Rakhal looked back once. Kardoc hung in the web like an insect in amber—preserved in every way but motion.

Mercy is a door left ajar. Mercy is a wolf fed under the table because you can’t bear its scratching at the door.

Mercy is what you owe to the boy you were before you learned to love the straight road.

“Is he secure?” Rakhal asked, testing the edge of assurance the way he always had.

Azfar met his eyes. “As long as you are,” he said, his voice soft but unyielding as old iron.

Rakhal let it stand. Above, the noise of the world returned—work, breath, the restless movement of ten thousand lives preparing to move as one. They climbed in silence until the light above widened into a square of sky.

At the mouth of the tunnel, cold air struck his face like a hand.

The valley spread wide—bruised and beautiful.

Standard poles threw long black flags across the frost. He smelled smoke, stew, and under both, the metallic tang of iron being filed to an edge.

Eliza stood across the slope, speaking with a rider; even at distance he felt the shift in himself that was not hunger or Shadow—only relief, a compass finding north again.

“She wears the binding well,” Azfar said beside him. “The Shadow recognizes her.”

“The Shadow didn’t choose her,” Rakhal said quietly. “I did.”

Azfar planted his staff in the frost. “You’ll go to them now,” he said. “You’ll speak, and they’ll believe just enough. It will be enough.”

“For now,” Rakhal said, without mockery.

Azfar’s eyes creased. “For now is all any of us have ever ruled.”

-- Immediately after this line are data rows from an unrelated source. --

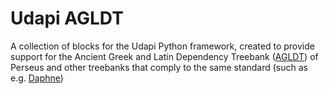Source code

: # Udapi AGLDT

A collection of blocks for the Udapi Python framework, created to provide
support for the Ancient Greek and Latin Dependency Treebank 
([AGLDT](https://perseusdl.github.io/treebank_data/)) of Perseus and other 
treebanks that comply to the same standard
(such as e.g. [Daphne](https://github.com/francescomambrini/Daphne))


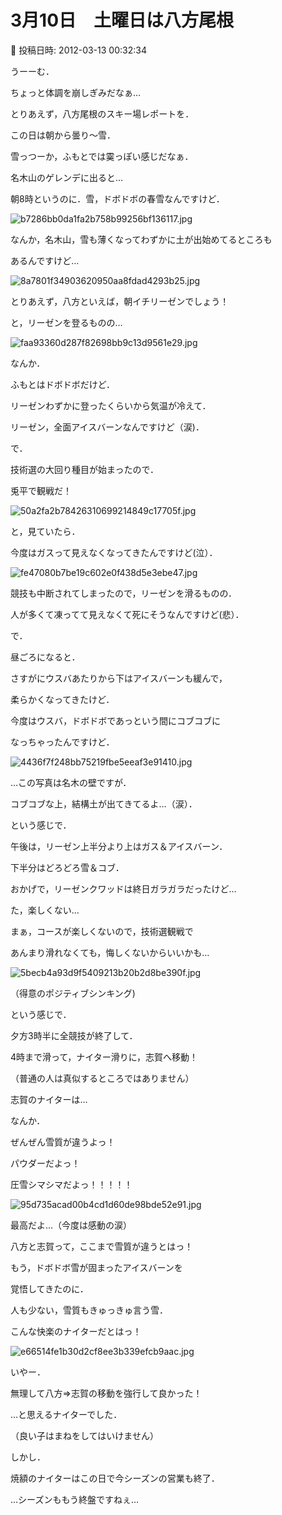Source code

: # 3月10日　土曜日は八方尾根

📅 投稿日時: 2012-03-13 00:32:34

うーーむ．


ちょっと体調を崩しぎみだなぁ…





とりあえず，八方尾根のスキー場レポートを．





この日は朝から曇り～雪．


雪っつーか，ふもとでは霙っぽい感じだなぁ．





名木山のゲレンデに出ると…


朝8時というのに．雪，ドボドボの春雪なんですけど．




![b7286bb0da1fa2b758b99256bf136117.jpg](images/b7286bb0da1fa2b758b99256bf136117.jpg)







なんか，名木山，雪も薄くなってわずかに土が出始めてるところも


あるんですけど…




![8a7801f34903620950aa8fdad4293b25.jpg](images/8a7801f34903620950aa8fdad4293b25.jpg)







とりあえず，八方といえば，朝イチリーゼンでしょう！


と，リーゼンを登るものの…




![faa93360d287f82698bb9c13d9561e29.jpg](images/faa93360d287f82698bb9c13d9561e29.jpg)




なんか．


ふもとはドボドボだけど．


リーゼンわずかに登ったくらいから気温が冷えて．


リーゼン，全面アイスバーンなんですけど（涙)．





で．


技術選の大回り種目が始まったので．


兎平で観戦だ！




![50a2fa2b78426310699214849c17705f.jpg](images/50a2fa2b78426310699214849c17705f.jpg)




と，見ていたら．


今度はガスって見えなくなってきたんですけど(泣）．




![fe47080b7be19c602e0f438d5e3ebe47.jpg](images/fe47080b7be19c602e0f438d5e3ebe47.jpg)




競技も中断されてしまったので，リーゼンを滑るものの．


人が多くて凍ってて見えなくて死にそうなんですけど(悲）．





で．


昼ごろになると．


さすがにウスバあたりから下はアイスバーンも緩んで，


柔らかくなってきたけど．


今度はウスバ，ドボドボであっという間にコブコブに


なっちゃったんですけど．




![4436f7f248bb75219fbe5eeaf3e91410.jpg](images/4436f7f248bb75219fbe5eeaf3e91410.jpg)




…この写真は名木の壁ですが．


コブコブな上，結構土が出てきてるよ…（涙）．





という感じで．


午後は，リーゼン上半分より上はガス＆アイスバーン．


下半分はどろどろ雪＆コブ．


おかげで，リーゼンクワッドは終日ガラガラだったけど…


た，楽しくない…





まぁ，コースが楽しくないので，技術選観戦で


あんまり滑れなくても，悔しくないからいいかも…




![5becb4a93d9f5409213b20b2d8be390f.jpg](images/5becb4a93d9f5409213b20b2d8be390f.jpg)




（得意のポジティブシンキング)





という感じで．


夕方3時半に全競技が終了して．





4時まで滑って，ナイター滑りに，志賀へ移動！


（普通の人は真似するところではありません）





志賀のナイターは…


なんか．


ぜんぜん雪質が違うよっ！


パウダーだよっ！


圧雪シマシマだよっ！！！！！




![95d735acad00b4cd1d60de98bde52e91.jpg](images/95d735acad00b4cd1d60de98bde52e91.jpg)




最高だよ…（今度は感動の涙）





八方と志賀って，ここまで雪質が違うとはっ！


もう，ドボドボ雪が固まったアイスバーンを


覚悟してきたのに．


人も少ない，雪質もきゅっきゅ言う雪．


こんな快楽のナイターだとはっ！




![e66514fe1b30d2cf8ee3b339efcb9aac.jpg](images/e66514fe1b30d2cf8ee3b339efcb9aac.jpg)




いやー．


無理して八方⇒志賀の移動を強行して良かった！


…と思えるナイターでした．


（良い子はまねをしてはいけません）





しかし．


焼額のナイターはこの日で今シーズンの営業も終了．


…シーズンももう終盤ですねぇ…
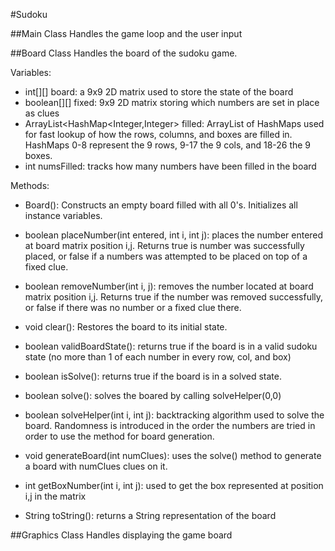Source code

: #Sudoku

##Main Class
Handles the game loop and the user input

##Board Class
Handles the board of the sudoku game.

Variables:
- int[][] board: a 9x9 2D matrix used to store the state of the board
- boolean[][] fixed: 9x9 2D matrix storing which numbers are set in place as clues
- ArrayList<HashMap<Integer,Integer> filled: ArrayList of HashMaps used for fast lookup of how the rows, columns, and boxes are filled in.
HashMaps 0-8 represent the 9 rows, 9-17 the 9 cols, and 18-26 the 9 boxes.
- int numsFilled: tracks how many numbers have been filled in the board

Methods:
- Board(): Constructs an empty board filled with all 0's. Initializes all instance variables.
- boolean placeNumber(int entered, int i, int j): places the number entered at board matrix position i,j. Returns true is number was successfully placed, or false if a numbers was attempted to be placed on top of a fixed clue.
- boolean removeNumber(int i, j): removes the number located at board matrix position i,j. Returns true if the number was removed successfully, or false if there was no number or a fixed clue there.
- void clear(): Restores the board to its initial state.
- boolean validBoardState(): returns true if the board is in a valid sudoku state (no more than 1 of each number in every row, col, and box)
- boolean isSolve(): returns true if the board is in a solved state.
- boolean solve(): solves the boared by calling solveHelper(0,0)
- boolean solveHelper(int i, int j): backtracking algorithm used to solve the board. Randomness is introduced in the order the numbers are tried in order to use the method for board generation.
- void generateBoard(int numClues): uses the solve() method to generate a board with numClues clues on it.

- int getBoxNumber(int i, int j): used to get the box represented at position i,j in the matrix
- String toString(): returns a String representation of the board

##Graphics Class
Handles displaying the game board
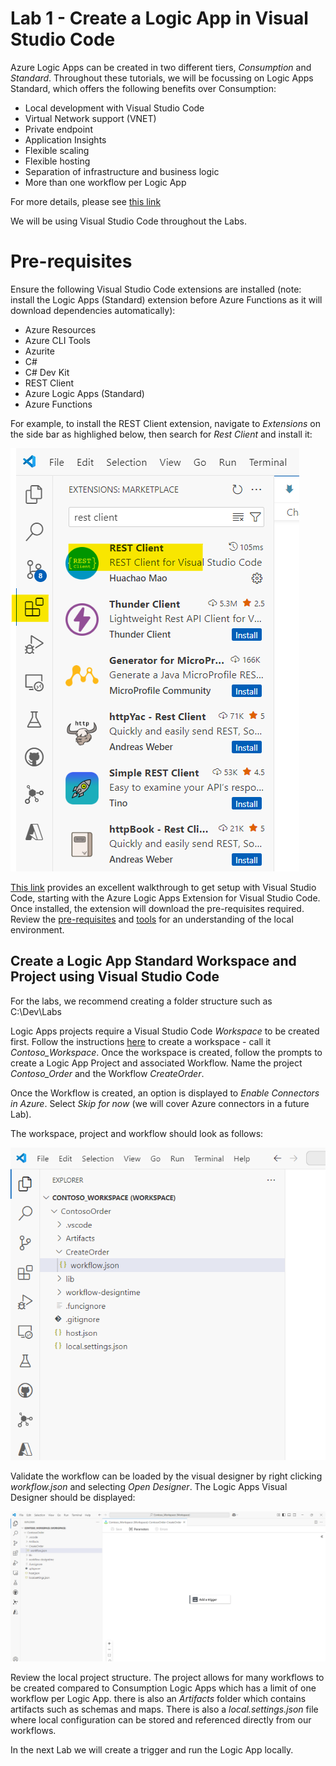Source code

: # Lab 1 - Create a Logic App in Visual Studio Code

Azure Logic Apps can be created in two different tiers, *Consumption* and *Standard*. Throughout these tutorials, we will be focussing on Logic Apps Standard, which offers the following benefits over Consumption:

- Local development with Visual Studio Code
- Virtual Network support (VNET)
- Private endpoint
- Application Insights
- Flexible scaling
- Flexible hosting
- Separation of infrastructure and business logic
- More than one workflow per Logic App

For more details, please see [this link](https://learn.microsoft.com/en-us/azure/logic-apps/single-tenant-overview-compare)

We will be using Visual Studio Code throughout the Labs.

# Pre-requisites

Ensure the following Visual Studio Code extensions are installed (note: install the Logic Apps (Standard) extension before Azure Functions as it will download dependencies automatically):

- Azure Resources
- Azure CLI Tools
- Azurite
- C#
- C# Dev Kit
- REST Client
- Azure Logic Apps (Standard)
- Azure Functions

For example, to install the REST Client extension, navigate to *Extensions* on the side bar as highlighed below, then search for *Rest Client* and install it:

![Visual Studio Code Extension](<images/VS Code Extension.png>)

[This link](https://learn.microsoft.com/en-us/azure/logic-apps/create-standard-workflows-visual-studio-code#tools) provides an excellent walkthrough to get setup with Visual Studio Code, starting with the Azure Logic Apps Extension for Visual Studio Code. Once installed, the extension will download the pre-requisites required. Review the [pre-requisites](https://learn.microsoft.com/en-us/azure/logic-apps/create-standard-workflows-visual-studio-code#prerequisites) and [tools](https://learn.microsoft.com/en-us/azure/logic-apps/create-standard-workflows-visual-studio-code#tools) for an understanding of the local environment.

## Create a Logic App Standard Workspace and Project using Visual Studio Code

For the labs, we recommend creating a folder structure such as C:\Dev\Labs

Logic Apps projects require a Visual Studio Code *Workspace* to be created first. Follow the instructions [here](https://learn.microsoft.com/en-us/azure/logic-apps/create-standard-workflows-visual-studio-code#create-a-local-workspace) to create a workspace - call it *Contoso_Workspace*. Once the workspace is created, follow the prompts to create a Logic App Project and associated Workflow. Name the project *Contoso_Order* and the Workflow *CreateOrder*.

Once the Workflow is created, an option is displayed to *Enable Connectors in Azure*. Select *Skip for now* (we will cover Azure connectors in a future Lab).

The workspace, project and workflow should look as follows:

![Project Structure](images/ProjectStructure.png)

Validate the workflow can be loaded by the visual designer by right clicking *workflow.json* and selecting *Open Designer*. The Logic Apps Visual Designer should be displayed:

![Visual Designer](<images/Visual Designer.png>)

Review the local project structure. The project allows for many workflows to be created compared to Consumption Logic Apps which has a limit of one workflow per Logic App. there is also an *Artifacts* folder which contains artifacts such as schemas and maps. There is also a *local.settings.json* file where local configuration can be stored and referenced directly from our workflows.

In the next Lab we will create a trigger and run the Logic App locally.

Something moved behind the words like a fish beneath dark water. Azfar turned away, staff clicking on stone, and the weight of his presence lifted a little from Rakhal’s skin. Rakhal exhaled and started toward the captains.

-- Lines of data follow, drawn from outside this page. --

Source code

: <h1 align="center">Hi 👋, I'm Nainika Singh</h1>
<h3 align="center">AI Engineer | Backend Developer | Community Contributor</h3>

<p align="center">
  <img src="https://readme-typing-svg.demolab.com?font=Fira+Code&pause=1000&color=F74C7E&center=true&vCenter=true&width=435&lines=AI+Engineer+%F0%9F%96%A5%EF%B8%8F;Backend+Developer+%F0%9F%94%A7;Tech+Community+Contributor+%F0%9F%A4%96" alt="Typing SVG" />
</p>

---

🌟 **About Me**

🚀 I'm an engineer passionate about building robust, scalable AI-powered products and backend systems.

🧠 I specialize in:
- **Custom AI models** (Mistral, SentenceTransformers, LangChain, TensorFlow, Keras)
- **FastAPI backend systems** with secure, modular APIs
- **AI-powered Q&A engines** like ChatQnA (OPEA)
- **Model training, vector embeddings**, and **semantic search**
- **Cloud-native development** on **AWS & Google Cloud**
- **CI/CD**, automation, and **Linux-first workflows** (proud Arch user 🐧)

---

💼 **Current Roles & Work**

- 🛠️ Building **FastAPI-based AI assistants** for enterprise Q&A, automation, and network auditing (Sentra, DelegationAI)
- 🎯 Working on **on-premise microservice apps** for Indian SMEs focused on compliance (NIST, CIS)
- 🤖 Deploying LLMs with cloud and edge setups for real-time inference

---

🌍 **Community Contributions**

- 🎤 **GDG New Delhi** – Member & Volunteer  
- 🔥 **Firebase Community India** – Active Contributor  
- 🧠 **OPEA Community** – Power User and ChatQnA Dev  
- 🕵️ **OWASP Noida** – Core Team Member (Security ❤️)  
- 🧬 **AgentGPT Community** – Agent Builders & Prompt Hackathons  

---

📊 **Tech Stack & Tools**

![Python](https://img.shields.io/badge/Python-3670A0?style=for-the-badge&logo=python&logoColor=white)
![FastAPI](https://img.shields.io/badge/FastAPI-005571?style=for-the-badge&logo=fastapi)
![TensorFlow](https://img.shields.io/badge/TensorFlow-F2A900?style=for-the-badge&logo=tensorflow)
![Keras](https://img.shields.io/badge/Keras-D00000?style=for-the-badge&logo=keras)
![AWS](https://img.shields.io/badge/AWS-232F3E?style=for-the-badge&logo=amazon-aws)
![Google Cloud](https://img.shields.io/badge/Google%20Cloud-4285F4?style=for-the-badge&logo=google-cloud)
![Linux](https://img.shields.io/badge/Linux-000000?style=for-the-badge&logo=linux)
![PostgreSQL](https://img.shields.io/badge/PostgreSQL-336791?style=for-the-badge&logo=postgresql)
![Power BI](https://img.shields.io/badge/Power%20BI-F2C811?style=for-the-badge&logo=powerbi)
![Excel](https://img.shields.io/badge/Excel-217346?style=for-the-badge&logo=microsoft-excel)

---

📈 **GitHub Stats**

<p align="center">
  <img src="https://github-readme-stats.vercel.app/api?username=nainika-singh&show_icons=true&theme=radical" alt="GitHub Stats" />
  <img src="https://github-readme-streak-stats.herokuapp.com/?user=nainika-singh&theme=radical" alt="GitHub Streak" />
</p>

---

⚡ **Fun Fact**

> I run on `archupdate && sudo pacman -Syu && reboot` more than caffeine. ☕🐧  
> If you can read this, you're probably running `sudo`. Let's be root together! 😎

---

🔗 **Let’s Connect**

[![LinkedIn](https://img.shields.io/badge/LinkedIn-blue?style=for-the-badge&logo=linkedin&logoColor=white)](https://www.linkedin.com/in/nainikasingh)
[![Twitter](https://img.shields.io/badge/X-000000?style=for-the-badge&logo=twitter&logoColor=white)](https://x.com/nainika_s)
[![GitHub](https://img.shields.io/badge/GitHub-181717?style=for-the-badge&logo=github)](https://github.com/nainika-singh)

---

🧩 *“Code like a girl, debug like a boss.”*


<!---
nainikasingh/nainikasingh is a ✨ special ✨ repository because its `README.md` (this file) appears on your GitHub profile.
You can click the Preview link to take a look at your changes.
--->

The first man he passed straightened as if pulled by an unseen cord.

The second didn’t look directly at him; some men don’t, once they’ve seen you hold a blade that cuts a different way.

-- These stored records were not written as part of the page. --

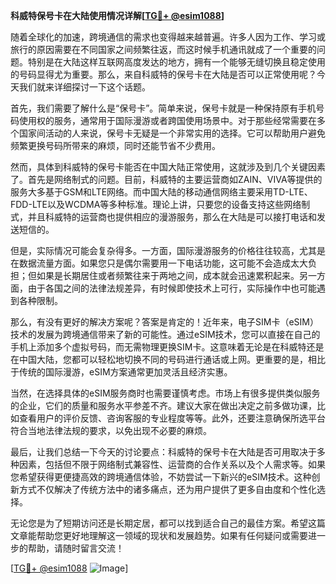 **科威特保号卡在大陆使用情况详解[[TG💪+ @esim1088](https://t.me/s/esim1088)]**

随着全球化的加速，跨境通信的需求也变得越来越普遍。许多人因为工作、学习或旅行的原因需要在不同国家之间频繁往返，而这时候手机通讯就成了一个重要的问题。特别是在大陆这样互联网高度发达的地方，拥有一个能够无缝切换且稳定使用的号码显得尤为重要。那么，来自科威特的保号卡在大陆是否可以正常使用呢？今天我们就来详细探讨一下这个话题。

首先，我们需要了解什么是“保号卡”。简单来说，保号卡就是一种保持原有手机号码使用权的服务，通常用于国际漫游或者跨国使用场景中。对于那些经常需要在多个国家间活动的人来说，保号卡无疑是一个非常实用的选择。它可以帮助用户避免频繁更换号码所带来的麻烦，同时还能节省不少费用。

然而，具体到科威特的保号卡能否在中国大陆正常使用，这就涉及到几个关键因素了。首先是网络制式的问题。目前，科威特的主要运营商如ZAIN、VIVA等提供的服务大多基于GSM和LTE网络。而中国大陆的移动通信网络主要采用TD-LTE、FDD-LTE以及WCDMA等多种标准。理论上讲，只要您的设备支持这些网络制式，并且科威特的运营商也提供相应的漫游服务，那么在大陆是可以接打电话和发送短信的。

但是，实际情况可能会复杂得多。一方面，国际漫游服务的价格往往较高，尤其是在数据流量方面。如果您只是偶尔需要用一下电话功能，这可能不会造成太大负担；但如果是长期居住或者频繁往来于两地之间，成本就会迅速累积起来。另一方面，由于各国之间的法律法规差异，有时候即使技术上可行，实际操作中也可能遇到各种限制。

那么，有没有更好的解决方案呢？答案是肯定的！近年来，电子SIM卡（eSIM）技术的发展为跨境通信带来了新的可能性。通过eSIM技术，您可以直接在自己的手机上添加多个虚拟号码，而无需物理更换SIM卡。这意味着无论是在科威特还是在中国大陆，您都可以轻松地切换不同的号码进行通话或上网。更重要的是，相比于传统的国际漫游，eSIM方案通常更加灵活且经济实惠。

当然，在选择具体的eSIM服务商时也需要谨慎考虑。市场上有很多提供类似服务的企业，它们的质量和服务水平参差不齐。建议大家在做出决定之前多做功课，比如查看用户的评价反馈、咨询客服的专业程度等等。此外，还要注意确保所选平台符合当地法律法规的要求，以免出现不必要的麻烦。

最后，让我们总结一下今天的讨论要点：科威特的保号卡在大陆是否可用取决于多种因素，包括但不限于网络制式兼容性、运营商的合作关系以及个人需求等。如果您希望获得更便捷高效的跨境通信体验，不妨尝试一下新兴的eSIM技术。这种创新方式不仅解决了传统方法中的诸多痛点，还为用户提供了更多自由度和个性化选择。

无论您是为了短期访问还是长期定居，都可以找到适合自己的最佳方案。希望这篇文章能帮助您更好地理解这一领域的现状和发展趋势。如果有任何疑问或需要进一步的帮助，请随时留言交流！

[[TG💪+ @esim1088](https://t.me/s/esim1088) ![Image](https://i.postimg.cc/4NQfJmqS/Snipaste-2025-05-13-00-14-12.png)]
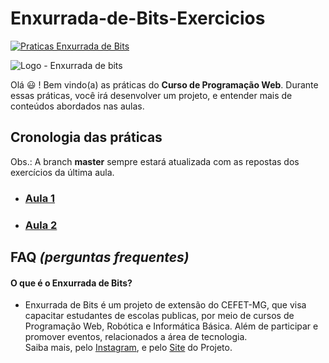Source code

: # Enxurrada-de-Bits-Exercicios
[![Praticas Enxurrada de Bits](https://img.shields.io/badge/Enxurrada%20de%20Bits-pr%C3%A1ticas-green)](https://github.com/UserZeca/Enxurrada-de-Bits-Exercicios/edit/master/README.md)

![Logo - Enxurrada de bits](https://github.com/UserZeca/Enxurrada-de-Bits-Exercicios/blob/master/assertsDoReadme/img/EnxurradaDeBits.png)


Olá :smiley: ! Bem vindo(a) as práticas do **Curso de Programação Web**.
Durante essas práticas, você irá desenvolver um projeto, e entender mais de conteúdos abordados nas aulas.


## Cronologia das práticas

Obs.: A branch **master** sempre estará atualizada com as repostas dos exercícios da última aula.

+ ###  [Aula 1](https://github.com/UserZeca/Enxurrada-de-Bits-Exercicios/tree/aula1-exercicios)  
+ ###  [Aula 2](https://github.com/UserZeca/Enxurrada-de-Bits-Exercicios/tree/aula2-exercicios)


## FAQ *(perguntas frequentes)*

#### O que é o **Enxurrada de Bits**?
+ Enxurrada de Bits é um projeto de extensão do CEFET-MG, que visa capacitar estudantes de escolas publicas, por meio de cursos de Programação Web, Robótica e Informática Básica. Além de participar e promover eventos, relacionados a área de tecnologia.</br> Saiba mais, pelo [Instagram](https://www.instagram.com/enxurradadebits/?hl=pt-br), e pelo [Site](http://www.enxurradadebits.cefetmg.br/o-enxurrada-de-bits/) do Projeto.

Rakhal gave the day’s orders in a calm, practical voice and kept his hands visible.

He remembered the faces of children at the Moot and the sound of a crowd when hope finally takes hold.

When the speech was done and the lists handed off, he went to the high parapet alone and looked north.

The ridge there held the kind of dusk that comes before snow.

The Shadow inside him was still; he could feel its edge without being cut.

He rested a palm on the cold stone and said quietly, “The law holds.”

From deep underground, from the level of salt and bone, the Shadow answered—not in words but with a faint shift in the air, a confirmation like a nod.

Satisfied.

For now, Rakhal thought, and the words felt less like surrender and more like the beginning of rule.